**TASK BRIEF**
Repeat the lines of the data exactly and exclude any picture among them.

**INPUT FOR THIS TASK**
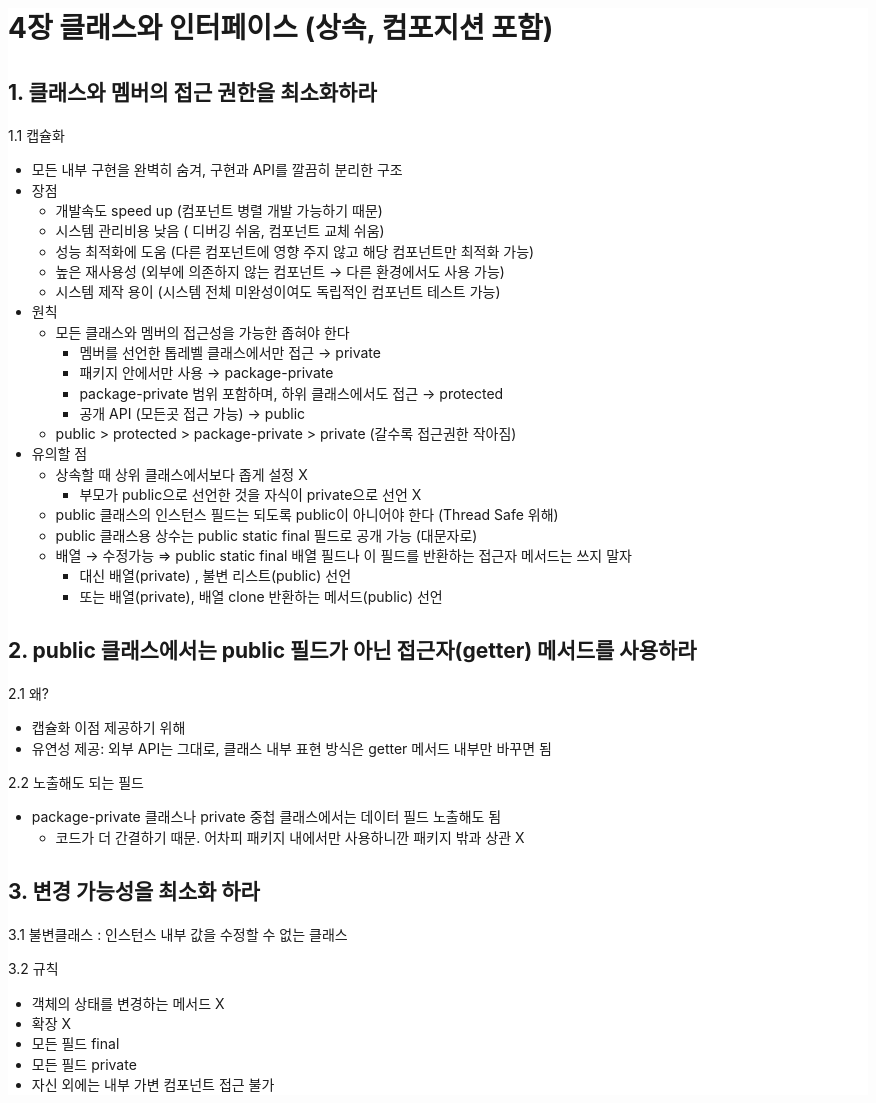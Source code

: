 # 4장 클래스와 인터페이스 (상속, 컴포지션 포함)
## 1. 클래스와 멤버의 접근 권한을 최소화하라

1.1 캡슐화

- 모든 내부 구현을 완벽히 숨겨, 구현과 API를 깔끔히 분리한 구조
- 장점
    - 개발속도 speed up (컴포넌트 병렬 개발 가능하기 때문)
    - 시스템 관리비용 낮음 ( 디버깅 쉬움, 컴포넌트 교체 쉬움)
    - 성능 최적화에 도움 (다른 컴포넌트에 영향 주지 않고 해당 컴포넌트만 최적화 가능)
    - 높은 재사용성 (외부에 의존하지 않는 컴포넌트 → 다른 환경에서도 사용 가능)
    - 시스템 제작 용이 (시스템 전체 미완성이여도 독립적인 컴포넌트 테스트 가능)
- 원칙
    - 모든 클래스와 멤버의 접근성을 가능한 좁혀야 한다
        - 멤버를 선언한 톱레벨 클래스에서만 접근 → private
        - 패키지 안에서만 사용 → package-private
        - package-private 범위 포함하며, 하위 클래스에서도 접근 → protected
        - 공개 API (모든곳 접근 가능) → public
    - public > protected > package-private > private (갈수록 접근권한 작아짐)
- 유의할 점
    - 상속할 때 상위 클래스에서보다 좁게 설정 X
        - 부모가 public으로 선언한 것을 자식이 private으로 선언 X
    - public 클래스의 인스턴스 필드는 되도록 public이 아니어야 한다 (Thread Safe 위해)
    - public 클래스용 상수는 public static final 필드로 공개 가능 (대문자로)
    - 배열 → 수정가능 ⇒ public static final 배열 필드나 이 필드를 반환하는 접근자 메서드는 쓰지 말자
        - 대신 배열(private) , 불변 리스트(public) 선언
        - 또는 배열(private), 배열 clone 반환하는 메서드(public) 선언

## 2. public 클래스에서는 public 필드가 아닌 접근자(getter) 메서드를 사용하라

2.1 왜?

- 캡슐화 이점 제공하기 위해
- 유연성 제공: 외부 API는 그대로, 클래스 내부 표현 방식은 getter 메서드 내부만 바꾸면 됨

2.2 노출해도 되는 필드

- package-private 클래스나 private 중첩 클래스에서는 데이터 필드 노출해도 됨
    - 코드가 더 간결하기 때문. 어차피 패키지 내에서만 사용하니깐 패키지 밖과 상관 X

## 3. 변경 가능성을 최소화 하라

3.1 불변클래스 : 인스턴스 내부 값을 수정할 수 없는 클래스

3.2 규칙

- 객체의 상태를 변경하는 메서드 X
- 확장 X
- 모든 필드 final
- 모든 필드 private
- 자신 외에는 내부 가변 컴포넌트 접근 불가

**TASK ANSWER**
Source code

: # 4장 클래스와 인터페이스 (상속, 컴포지션 포함)
## 1. 클래스와 멤버의 접근 권한을 최소화하라

1.1 캡슐화

- 모든 내부 구현을 완벽히 숨겨, 구현과 API를 깔끔히 분리한 구조
- 장점
    - 개발속도 speed up (컴포넌트 병렬 개발 가능하기 때문)
    - 시스템 관리비용 낮음 ( 디버깅 쉬움, 컴포넌트 교체 쉬움)
    - 성능 최적화에 도움 (다른 컴포넌트에 영향 주지 않고 해당 컴포넌트만 최적화 가능)
    - 높은 재사용성 (외부에 의존하지 않는 컴포넌트 → 다른 환경에서도 사용 가능)
    - 시스템 제작 용이 (시스템 전체 미완성이여도 독립적인 컴포넌트 테스트 가능)
- 원칙
    - 모든 클래스와 멤버의 접근성을 가능한 좁혀야 한다
        - 멤버를 선언한 톱레벨 클래스에서만 접근 → private
        - 패키지 안에서만 사용 → package-private
        - package-private 범위 포함하며, 하위 클래스에서도 접근 → protected
        - 공개 API (모든곳 접근 가능) → public
    - public > protected > package-private > private (갈수록 접근권한 작아짐)
- 유의할 점
    - 상속할 때 상위 클래스에서보다 좁게 설정 X
        - 부모가 public으로 선언한 것을 자식이 private으로 선언 X
    - public 클래스의 인스턴스 필드는 되도록 public이 아니어야 한다 (Thread Safe 위해)
    - public 클래스용 상수는 public static final 필드로 공개 가능 (대문자로)
    - 배열 → 수정가능 ⇒ public static final 배열 필드나 이 필드를 반환하는 접근자 메서드는 쓰지 말자
        - 대신 배열(private) , 불변 리스트(public) 선언
        - 또는 배열(private), 배열 clone 반환하는 메서드(public) 선언

## 2. public 클래스에서는 public 필드가 아닌 접근자(getter) 메서드를 사용하라

2.1 왜?

- 캡슐화 이점 제공하기 위해
- 유연성 제공: 외부 API는 그대로, 클래스 내부 표현 방식은 getter 메서드 내부만 바꾸면 됨

2.2 노출해도 되는 필드

- package-private 클래스나 private 중첩 클래스에서는 데이터 필드 노출해도 됨
    - 코드가 더 간결하기 때문. 어차피 패키지 내에서만 사용하니깐 패키지 밖과 상관 X

## 3. 변경 가능성을 최소화 하라

3.1 불변클래스 : 인스턴스 내부 값을 수정할 수 없는 클래스

3.2 규칙

- 객체의 상태를 변경하는 메서드 X
- 확장 X
- 모든 필드 final
- 모든 필드 private
- 자신 외에는 내부 가변 컴포넌트 접근 불가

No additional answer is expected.